Headnote and Holding:
The matter dealt with a special leave to appeal application against the Court of Appeal’s decision that an appeal from the General Legal Council without lodging a Notice of Appeal to the Council was invalid.
In responding to the above question, the court relied on Article 131(2) of the Constitution and the Dolphyne case (Dolphyne (No.2) V Speedline Steveddoring Co. Ltd [1996-97] SCGLR) to find that special leave applications are discretionary and are not fettered by rules of practice nor legislation. The exercise of this discretion depended on whether, given the particular case and validity of the reasons given, leave should be granted in favor of applicant to further the interests of justice and or the public good. The court, in exercising its discretion, established that the General Council was not a lower court. Thus the court concluded that the requirement for lodging a notice was not applicable. Moreover, it reasoned that it would be in the public interest if a Supreme Court was given an opportunity to pronounce on appeals from the General Council. It thus concluded that the court below had erred in its decision resulting in the overriding of the applicant’s substantive right of appeal. The court thus granted the special leave application.

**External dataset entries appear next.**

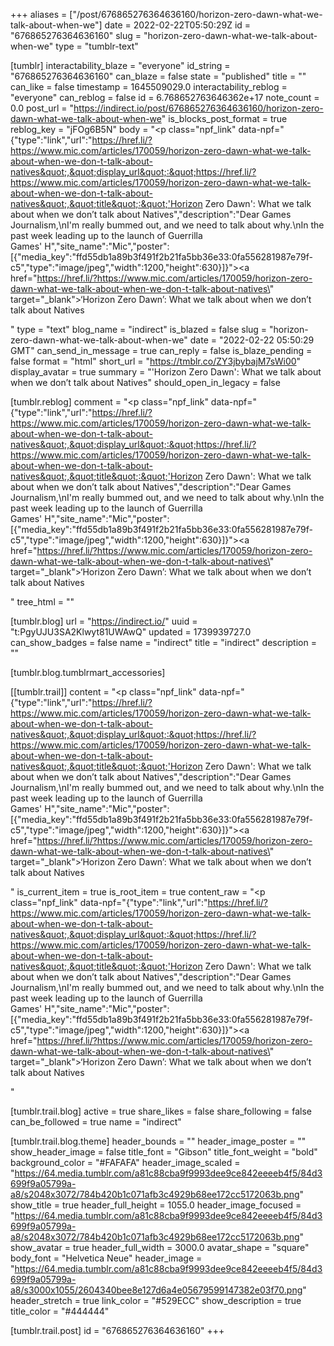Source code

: +++
aliases = ["/post/676865276364636160/horizon-zero-dawn-what-we-talk-about-when-we"]
date = 2022-02-22T05:50:29Z
id = "676865276364636160"
slug = "horizon-zero-dawn-what-we-talk-about-when-we"
type = "tumblr-text"

[tumblr]
interactability_blaze = "everyone"
id_string = "676865276364636160"
can_blaze = false
state = "published"
title = ""
can_like = false
timestamp = 1645509029.0
interactability_reblog = "everyone"
can_reblog = false
id = 6.768652763646362e+17
note_count = 0.0
post_url = "https://indirect.io/post/676865276364636160/horizon-zero-dawn-what-we-talk-about-when-we"
is_blocks_post_format = true
reblog_key = "jFOg6B5N"
body = "<p class=\"npf_link\" data-npf=\"{&quot;type&quot;:&quot;link&quot;,&quot;url&quot;:&quot;https://href.li/?https://www.mic.com/articles/170059/horizon-zero-dawn-what-we-talk-about-when-we-don-t-talk-about-natives&quot;,&quot;display_url&quot;:&quot;https://href.li/?https://www.mic.com/articles/170059/horizon-zero-dawn-what-we-talk-about-when-we-don-t-talk-about-natives&quot;,&quot;title&quot;:&quot;'Horizon Zero Dawn': What we talk about when we don’t talk about Natives&quot;,&quot;description&quot;:&quot;Dear Games Journalism,\\nI'm really bummed out, and we need to talk about why.\\nIn the past week leading up to the launch of Guerrilla Games' H&quot;,&quot;site_name&quot;:&quot;Mic&quot;,&quot;poster&quot;:[{&quot;media_key&quot;:&quot;ffd55db1a89b3f491f2b21fa5bb36e33:0fa556281987e79f-c5&quot;,&quot;type&quot;:&quot;image/jpeg&quot;,&quot;width&quot;:1200,&quot;height&quot;:630}]}\"><a href=\"https://href.li/?https://www.mic.com/articles/170059/horizon-zero-dawn-what-we-talk-about-when-we-don-t-talk-about-natives\" target=\"_blank\">&lsquo;Horizon Zero Dawn&rsquo;: What we talk about when we don’t talk about Natives</a></p>"
type = "text"
blog_name = "indirect"
is_blazed = false
slug = "horizon-zero-dawn-what-we-talk-about-when-we"
date = "2022-02-22 05:50:29 GMT"
can_send_in_message = true
can_reply = false
is_blaze_pending = false
format = "html"
short_url = "https://tmblr.co/ZY3jbybajM7sWi00"
display_avatar = true
summary = "'Horizon Zero Dawn': What we talk about when we don’t talk about Natives"
should_open_in_legacy = false

[tumblr.reblog]
comment = "<p class=\"npf_link\" data-npf=\"{&quot;type&quot;:&quot;link&quot;,&quot;url&quot;:&quot;https://href.li/?https://www.mic.com/articles/170059/horizon-zero-dawn-what-we-talk-about-when-we-don-t-talk-about-natives&quot;,&quot;display_url&quot;:&quot;https://href.li/?https://www.mic.com/articles/170059/horizon-zero-dawn-what-we-talk-about-when-we-don-t-talk-about-natives&quot;,&quot;title&quot;:&quot;'Horizon Zero Dawn': What we talk about when we don’t talk about Natives&quot;,&quot;description&quot;:&quot;Dear Games Journalism,\\nI'm really bummed out, and we need to talk about why.\\nIn the past week leading up to the launch of Guerrilla Games' H&quot;,&quot;site_name&quot;:&quot;Mic&quot;,&quot;poster&quot;:[{&quot;media_key&quot;:&quot;ffd55db1a89b3f491f2b21fa5bb36e33:0fa556281987e79f-c5&quot;,&quot;type&quot;:&quot;image/jpeg&quot;,&quot;width&quot;:1200,&quot;height&quot;:630}]}\"><a href=\"https://href.li/?https://www.mic.com/articles/170059/horizon-zero-dawn-what-we-talk-about-when-we-don-t-talk-about-natives\" target=\"_blank\">‘Horizon Zero Dawn’: What we talk about when we don’t talk about Natives</a></p>"
tree_html = ""

[tumblr.blog]
url = "https://indirect.io/"
uuid = "t:PgyUJU3SA2Klwyt81UWAwQ"
updated = 1739939727.0
can_show_badges = false
name = "indirect"
title = "indirect"
description = ""

[tumblr.blog.tumblrmart_accessories]

[[tumblr.trail]]
content = "<p class=\"npf_link\" data-npf=\"{&quot;type&quot;:&quot;link&quot;,&quot;url&quot;:&quot;https://href.li/?https://www.mic.com/articles/170059/horizon-zero-dawn-what-we-talk-about-when-we-don-t-talk-about-natives&quot;,&quot;display_url&quot;:&quot;https://href.li/?https://www.mic.com/articles/170059/horizon-zero-dawn-what-we-talk-about-when-we-don-t-talk-about-natives&quot;,&quot;title&quot;:&quot;'Horizon Zero Dawn': What we talk about when we don&rsquo;t talk about Natives&quot;,&quot;description&quot;:&quot;Dear Games Journalism,\\nI'm really bummed out, and we need to talk about why.\\nIn the past week leading up to the launch of Guerrilla Games'&nbsp;H&quot;,&quot;site_name&quot;:&quot;Mic&quot;,&quot;poster&quot;:[{&quot;media_key&quot;:&quot;ffd55db1a89b3f491f2b21fa5bb36e33:0fa556281987e79f-c5&quot;,&quot;type&quot;:&quot;image/jpeg&quot;,&quot;width&quot;:1200,&quot;height&quot;:630}]}\"><a href=\"https://href.li/?https://www.mic.com/articles/170059/horizon-zero-dawn-what-we-talk-about-when-we-don-t-talk-about-natives\" target=\"_blank\">&lsquo;Horizon Zero Dawn&rsquo;: What we talk about when we don&rsquo;t talk about Natives</a></p>"
is_current_item = true
is_root_item = true
content_raw = "<p class=\"npf_link\" data-npf=\"{&quot;type&quot;:&quot;link&quot;,&quot;url&quot;:&quot;https://href.li/?https://www.mic.com/articles/170059/horizon-zero-dawn-what-we-talk-about-when-we-don-t-talk-about-natives&quot;,&quot;display_url&quot;:&quot;https://href.li/?https://www.mic.com/articles/170059/horizon-zero-dawn-what-we-talk-about-when-we-don-t-talk-about-natives&quot;,&quot;title&quot;:&quot;'Horizon Zero Dawn': What we talk about when we don’t talk about Natives&quot;,&quot;description&quot;:&quot;Dear Games Journalism,\\nI'm really bummed out, and we need to talk about why.\\nIn the past week leading up to the launch of Guerrilla Games' H&quot;,&quot;site_name&quot;:&quot;Mic&quot;,&quot;poster&quot;:[{&quot;media_key&quot;:&quot;ffd55db1a89b3f491f2b21fa5bb36e33:0fa556281987e79f-c5&quot;,&quot;type&quot;:&quot;image/jpeg&quot;,&quot;width&quot;:1200,&quot;height&quot;:630}]}\"><a href=\"https://href.li/?https://www.mic.com/articles/170059/horizon-zero-dawn-what-we-talk-about-when-we-don-t-talk-about-natives\" target=\"_blank\">‘Horizon Zero Dawn’: What we talk about when we don’t talk about Natives</a></p>"

[tumblr.trail.blog]
active = true
share_likes = false
share_following = false
can_be_followed = true
name = "indirect"

[tumblr.trail.blog.theme]
header_bounds = ""
header_image_poster = ""
show_header_image = false
title_font = "Gibson"
title_font_weight = "bold"
background_color = "#FAFAFA"
header_image_scaled = "https://64.media.tumblr.com/a81c88cba9f9993dee9ce842eeeeb4f5/84d3699f9a05799a-a8/s2048x3072/784b420b1c071afb3c4929b68ee172cc5172063b.png"
show_title = true
header_full_height = 1055.0
header_image_focused = "https://64.media.tumblr.com/a81c88cba9f9993dee9ce842eeeeb4f5/84d3699f9a05799a-a8/s2048x3072/784b420b1c071afb3c4929b68ee172cc5172063b.png"
show_avatar = true
header_full_width = 3000.0
avatar_shape = "square"
body_font = "Helvetica Neue"
header_image = "https://64.media.tumblr.com/a81c88cba9f9993dee9ce842eeeeb4f5/84d3699f9a05799a-a8/s3000x1055/2604340bee8e127d6a4e05679599147382e03f70.png"
header_stretch = true
link_color = "#529ECC"
show_description = true
title_color = "#444444"

[tumblr.trail.post]
id = "676865276364636160"
+++
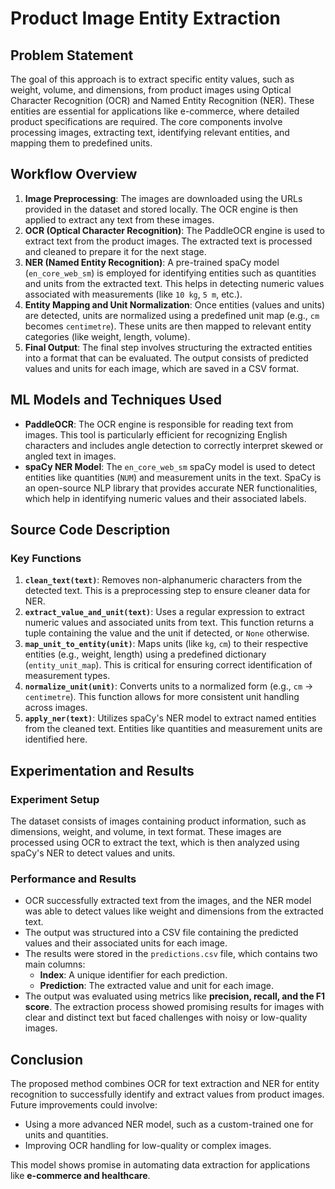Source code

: # Product Image Entity Extraction

## Problem Statement
The goal of this approach is to extract specific entity values, such as weight, volume, and dimensions, from product images using Optical Character Recognition (OCR) and Named Entity Recognition (NER). These entities are essential for applications like e-commerce, where detailed product specifications are required. The core components involve processing images, extracting text, identifying relevant entities, and mapping them to predefined units.

## Workflow Overview
1. **Image Preprocessing**: The images are downloaded using the URLs provided in the dataset and stored locally. The OCR engine is then applied to extract any text from these images.
2. **OCR (Optical Character Recognition)**: The PaddleOCR engine is used to extract text from the product images. The extracted text is processed and cleaned to prepare it for the next stage.
3. **NER (Named Entity Recognition)**: A pre-trained spaCy model (`en_core_web_sm`) is employed for identifying entities such as quantities and units from the extracted text. This helps in detecting numeric values associated with measurements (like `10 kg`, `5 m`, etc.).
4. **Entity Mapping and Unit Normalization**: Once entities (values and units) are detected, units are normalized using a predefined unit map (e.g., `cm` becomes `centimetre`). These units are then mapped to relevant entity categories (like weight, length, volume).
5. **Final Output**: The final step involves structuring the extracted entities into a format that can be evaluated. The output consists of predicted values and units for each image, which are saved in a CSV format.

## ML Models and Techniques Used
- **PaddleOCR**: The OCR engine is responsible for reading text from images. This tool is particularly efficient for recognizing English characters and includes angle detection to correctly interpret skewed or angled text in images.
- **spaCy NER Model**: The `en_core_web_sm` spaCy model is used to detect entities like quantities (`NUM`) and measurement units in the text. SpaCy is an open-source NLP library that provides accurate NER functionalities, which help in identifying numeric values and their associated labels.

## Source Code Description
### Key Functions
1. **`clean_text(text)`**: Removes non-alphanumeric characters from the detected text. This is a preprocessing step to ensure cleaner data for NER.
2. **`extract_value_and_unit(text)`**: Uses a regular expression to extract numeric values and associated units from text. This function returns a tuple containing the value and the unit if detected, or `None` otherwise.
3. **`map_unit_to_entity(unit)`**: Maps units (like `kg`, `cm`) to their respective entities (e.g., weight, length) using a predefined dictionary (`entity_unit_map`). This is critical for ensuring correct identification of measurement types.
4. **`normalize_unit(unit)`**: Converts units to a normalized form (e.g., `cm` → `centimetre`). This function allows for more consistent unit handling across images.
5. **`apply_ner(text)`**: Utilizes spaCy's NER model to extract named entities from the cleaned text. Entities like quantities and measurement units are identified here.

## Experimentation and Results
### Experiment Setup
The dataset consists of images containing product information, such as dimensions, weight, and volume, in text format. These images are processed using OCR to extract the text, which is then analyzed using spaCy's NER to detect values and units.

### Performance and Results
- OCR successfully extracted text from the images, and the NER model was able to detect values like weight and dimensions from the extracted text.
- The output was structured into a CSV file containing the predicted values and their associated units for each image.
- The results were stored in the `predictions.csv` file, which contains two main columns:
  - **Index**: A unique identifier for each prediction.
  - **Prediction**: The extracted value and unit for each image.
- The output was evaluated using metrics like **precision, recall, and the F1 score**. The extraction process showed promising results for images with clear and distinct text but faced challenges with noisy or low-quality images.

## Conclusion
The proposed method combines OCR for text extraction and NER for entity recognition to successfully identify and extract values from product images. Future improvements could involve:
- Using a more advanced NER model, such as a custom-trained one for units and quantities.
- Improving OCR handling for low-quality or complex images.

This model shows promise in automating data extraction for applications like **e-commerce and healthcare**.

IN THE SUPERIOR COURT OF JUDICATURE
IN THE SUPREME COURT
ACCRA – A.D. 2018
CORAM: APPAU, JSC SITTING AS A SINGLE JUDGE
NOS. J8/42/2018 & J8/43/2018
14TH FEBRUARY, 2018
IN THE CONSOLIDATED SUITS OF
FRANCIS XAVIER SOSU ……… APPELLANT/APPLICANT/APPLICANT
THE GENERAL LEGAL COUNCIL ……. RESPONDENT/RESPONDENT/RESPONDENT
FRANCIS XAVIER SOSU ……… APPELLANT/APPLICANT/APPLICANT
THE GENERAL LEGAL COUNCIL ……. RESPONDENT/RESPONDENT/RESPONDENT
The applicant, who is a lawyer by profession, was charged under two counts of Grave Misconduct contrary to Rules 2(1) and 9(9) of the Legal Profession (Professional Conduct and Etiquette) Rules, 1969 [L.I.613] and Section 19(5) of the Legal Profession Act [Act 32] of 1961 before the Disciplinary Committee of the General Legal Council. The applicant, who initially pleaded ‘Guilty with Explanation’ to the two charges, later changed his plea and pleaded ‘Guilty’ simpliciter to the two charges. The Committee convicted him on both counts on his own plea. Section 16(1) of Act 32 makes provision for sanctions that the Disciplinary Committee could mete out to lawyers charged before it on the offence of Grave Misconduct. It reads: “A lawyer, who is found guilty of grave misconduct in a professional respect, including a conduct which, in pursuance of the Rules, is treated as grave misconduct in a professional respect, is liable
- To have the name of that lawyer struck off the Roll of Lawyers, or
- To be prohibited from practicing as a lawyer for a period specified in the order of suspension”.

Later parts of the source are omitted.